I've been in a bit of a pause for history with library closures, but one I own that I'd been going through recently is Crawford Young's The African Colonial State in Comparative Perspective. I think it'd be considered comparative politics rather than history, but I consider Young's books historical as well as political.

Young was a brilliant scholar, likely the world-leading academic on African politics until he died earlier this year. One of the few authors of non-fiction whose output I own the majority of. His writing and research is impeccable.
 
Two excellent biographies, for U.S. History:

John Brown, Abolitionist: The Man Who Killed Slavery, Sparked the Civil War, and Seeded Civil Rights by David S. Reynolds. Learn about this very influential man, but also get a look at the ante-bellum U.S. It surprised me how many in both North and South compared their America to the England at time of its Civil War. Northerners were Puritans, and John Brown was often compared to Oliver Cromwell. Southerners were Cavaliers. John Brown was a tremendous person, comparable to Joan of Arc, or even (according to W.R. Emerson and others) Jesus Christ. Without John Brown's inspiring martyrdom, the North would have eventually acquiesced to the Confederate Secession.

Citizen Hearst: A Biography of William Randolph Hearst, by W.A. Swanberg.
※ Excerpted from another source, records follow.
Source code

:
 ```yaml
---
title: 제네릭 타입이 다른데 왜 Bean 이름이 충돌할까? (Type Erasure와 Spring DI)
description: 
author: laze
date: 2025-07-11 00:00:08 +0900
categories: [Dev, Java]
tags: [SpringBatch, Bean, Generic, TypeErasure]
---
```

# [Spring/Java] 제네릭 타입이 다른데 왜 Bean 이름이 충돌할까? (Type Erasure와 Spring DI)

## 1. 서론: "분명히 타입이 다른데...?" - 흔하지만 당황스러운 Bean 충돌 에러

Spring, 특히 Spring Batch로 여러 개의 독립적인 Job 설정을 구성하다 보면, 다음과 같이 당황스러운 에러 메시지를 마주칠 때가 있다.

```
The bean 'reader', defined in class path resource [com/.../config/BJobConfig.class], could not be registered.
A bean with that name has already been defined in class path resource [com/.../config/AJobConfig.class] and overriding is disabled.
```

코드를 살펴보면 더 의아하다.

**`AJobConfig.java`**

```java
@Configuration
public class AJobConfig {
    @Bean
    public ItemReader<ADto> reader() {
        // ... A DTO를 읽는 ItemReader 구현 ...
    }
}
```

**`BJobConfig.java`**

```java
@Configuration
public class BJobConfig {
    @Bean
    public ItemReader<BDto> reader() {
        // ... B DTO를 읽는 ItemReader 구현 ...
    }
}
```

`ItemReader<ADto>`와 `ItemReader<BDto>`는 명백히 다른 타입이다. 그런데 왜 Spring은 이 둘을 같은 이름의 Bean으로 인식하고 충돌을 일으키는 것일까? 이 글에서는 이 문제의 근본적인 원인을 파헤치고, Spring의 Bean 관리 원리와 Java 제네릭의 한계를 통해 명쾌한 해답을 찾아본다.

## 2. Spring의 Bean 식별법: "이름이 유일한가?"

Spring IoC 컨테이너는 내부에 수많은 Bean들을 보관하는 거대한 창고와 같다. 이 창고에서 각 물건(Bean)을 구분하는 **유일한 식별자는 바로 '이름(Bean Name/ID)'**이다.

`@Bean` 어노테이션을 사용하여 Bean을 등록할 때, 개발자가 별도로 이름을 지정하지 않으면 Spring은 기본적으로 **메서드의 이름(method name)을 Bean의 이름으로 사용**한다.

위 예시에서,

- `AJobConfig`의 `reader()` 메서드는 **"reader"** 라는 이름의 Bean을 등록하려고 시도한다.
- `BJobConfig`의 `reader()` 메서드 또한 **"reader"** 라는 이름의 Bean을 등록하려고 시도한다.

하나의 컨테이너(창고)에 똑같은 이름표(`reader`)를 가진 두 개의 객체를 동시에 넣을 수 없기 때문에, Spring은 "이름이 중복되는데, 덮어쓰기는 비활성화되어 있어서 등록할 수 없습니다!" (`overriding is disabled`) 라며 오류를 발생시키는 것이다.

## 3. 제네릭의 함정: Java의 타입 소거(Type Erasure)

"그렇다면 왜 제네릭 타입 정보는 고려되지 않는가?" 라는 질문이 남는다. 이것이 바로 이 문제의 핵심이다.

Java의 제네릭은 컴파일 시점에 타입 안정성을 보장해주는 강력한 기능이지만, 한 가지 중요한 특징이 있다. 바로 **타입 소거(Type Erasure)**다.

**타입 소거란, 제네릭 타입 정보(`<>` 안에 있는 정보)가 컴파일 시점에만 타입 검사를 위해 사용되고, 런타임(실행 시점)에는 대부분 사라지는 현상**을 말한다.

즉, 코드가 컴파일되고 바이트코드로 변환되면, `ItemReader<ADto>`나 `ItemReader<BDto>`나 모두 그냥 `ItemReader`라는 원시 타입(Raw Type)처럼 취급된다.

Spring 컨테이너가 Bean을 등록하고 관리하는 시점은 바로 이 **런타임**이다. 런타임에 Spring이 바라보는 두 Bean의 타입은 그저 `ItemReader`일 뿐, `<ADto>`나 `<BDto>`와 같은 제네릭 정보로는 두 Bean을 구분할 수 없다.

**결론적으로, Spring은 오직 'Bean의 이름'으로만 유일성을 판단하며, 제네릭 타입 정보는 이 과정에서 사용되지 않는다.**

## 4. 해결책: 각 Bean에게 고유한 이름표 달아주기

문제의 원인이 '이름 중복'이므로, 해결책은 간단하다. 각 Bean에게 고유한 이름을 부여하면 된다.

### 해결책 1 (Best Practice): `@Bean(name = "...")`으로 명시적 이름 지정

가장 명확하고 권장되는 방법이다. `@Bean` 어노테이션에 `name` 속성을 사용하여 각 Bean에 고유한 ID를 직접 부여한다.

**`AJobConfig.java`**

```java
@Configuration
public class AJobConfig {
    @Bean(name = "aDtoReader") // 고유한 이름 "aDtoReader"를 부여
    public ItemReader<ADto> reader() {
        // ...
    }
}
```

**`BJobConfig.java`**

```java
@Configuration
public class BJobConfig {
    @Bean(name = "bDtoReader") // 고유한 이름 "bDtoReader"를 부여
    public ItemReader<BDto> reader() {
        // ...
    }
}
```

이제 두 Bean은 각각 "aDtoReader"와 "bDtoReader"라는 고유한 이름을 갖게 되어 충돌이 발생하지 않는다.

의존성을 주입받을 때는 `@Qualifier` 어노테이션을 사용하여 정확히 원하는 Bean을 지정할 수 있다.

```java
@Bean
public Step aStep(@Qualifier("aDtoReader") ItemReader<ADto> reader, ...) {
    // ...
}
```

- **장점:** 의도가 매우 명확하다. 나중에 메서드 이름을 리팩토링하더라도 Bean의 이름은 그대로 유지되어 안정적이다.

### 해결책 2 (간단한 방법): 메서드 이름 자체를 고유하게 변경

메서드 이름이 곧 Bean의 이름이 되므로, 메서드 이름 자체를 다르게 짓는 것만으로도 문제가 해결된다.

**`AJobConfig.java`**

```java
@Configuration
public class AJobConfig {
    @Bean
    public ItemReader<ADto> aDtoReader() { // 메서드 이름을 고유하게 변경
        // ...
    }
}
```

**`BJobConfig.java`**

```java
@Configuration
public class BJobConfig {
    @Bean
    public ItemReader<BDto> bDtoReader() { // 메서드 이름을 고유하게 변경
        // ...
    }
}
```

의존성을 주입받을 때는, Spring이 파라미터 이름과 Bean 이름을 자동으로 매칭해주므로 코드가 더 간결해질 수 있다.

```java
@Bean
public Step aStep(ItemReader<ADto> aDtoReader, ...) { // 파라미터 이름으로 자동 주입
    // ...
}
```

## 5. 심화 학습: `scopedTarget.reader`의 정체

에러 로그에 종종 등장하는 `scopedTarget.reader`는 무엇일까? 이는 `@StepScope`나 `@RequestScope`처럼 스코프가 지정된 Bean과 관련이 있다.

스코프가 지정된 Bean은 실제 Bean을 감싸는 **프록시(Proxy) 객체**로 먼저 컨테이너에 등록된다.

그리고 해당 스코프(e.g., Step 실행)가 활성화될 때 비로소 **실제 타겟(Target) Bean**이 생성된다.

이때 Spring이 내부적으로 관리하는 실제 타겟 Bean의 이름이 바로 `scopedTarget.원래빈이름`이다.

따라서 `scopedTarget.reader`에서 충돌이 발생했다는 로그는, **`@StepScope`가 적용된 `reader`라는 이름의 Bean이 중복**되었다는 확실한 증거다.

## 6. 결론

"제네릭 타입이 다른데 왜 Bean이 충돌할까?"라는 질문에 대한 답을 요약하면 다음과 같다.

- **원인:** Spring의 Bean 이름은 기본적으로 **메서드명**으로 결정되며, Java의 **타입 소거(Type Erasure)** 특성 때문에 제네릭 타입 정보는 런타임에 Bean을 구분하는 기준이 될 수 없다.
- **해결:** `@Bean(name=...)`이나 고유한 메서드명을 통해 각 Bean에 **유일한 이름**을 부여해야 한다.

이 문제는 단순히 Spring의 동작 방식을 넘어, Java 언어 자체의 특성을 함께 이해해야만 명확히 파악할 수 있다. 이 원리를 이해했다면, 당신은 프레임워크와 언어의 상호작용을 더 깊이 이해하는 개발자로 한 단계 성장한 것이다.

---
This is a fun read about another influential American, with many insights into the America of his era. The movie Citizen Kane was not an exaggeration — just the opposite! The true stories of Hearst are almost unbelievable.
 
Isaac's Storm: A Man, a Time, and the Deadliest Hurricane in History by Larson
Had I Known: Collected Essays by Ehrenreich
The Radium Girls: The Dark Story of America's Shining Women by Moore
 
I also read Radium Girls and was shocked, appalled, and educated at the same time. I recently read a biography ogf Brown, but I dunno if that's the one.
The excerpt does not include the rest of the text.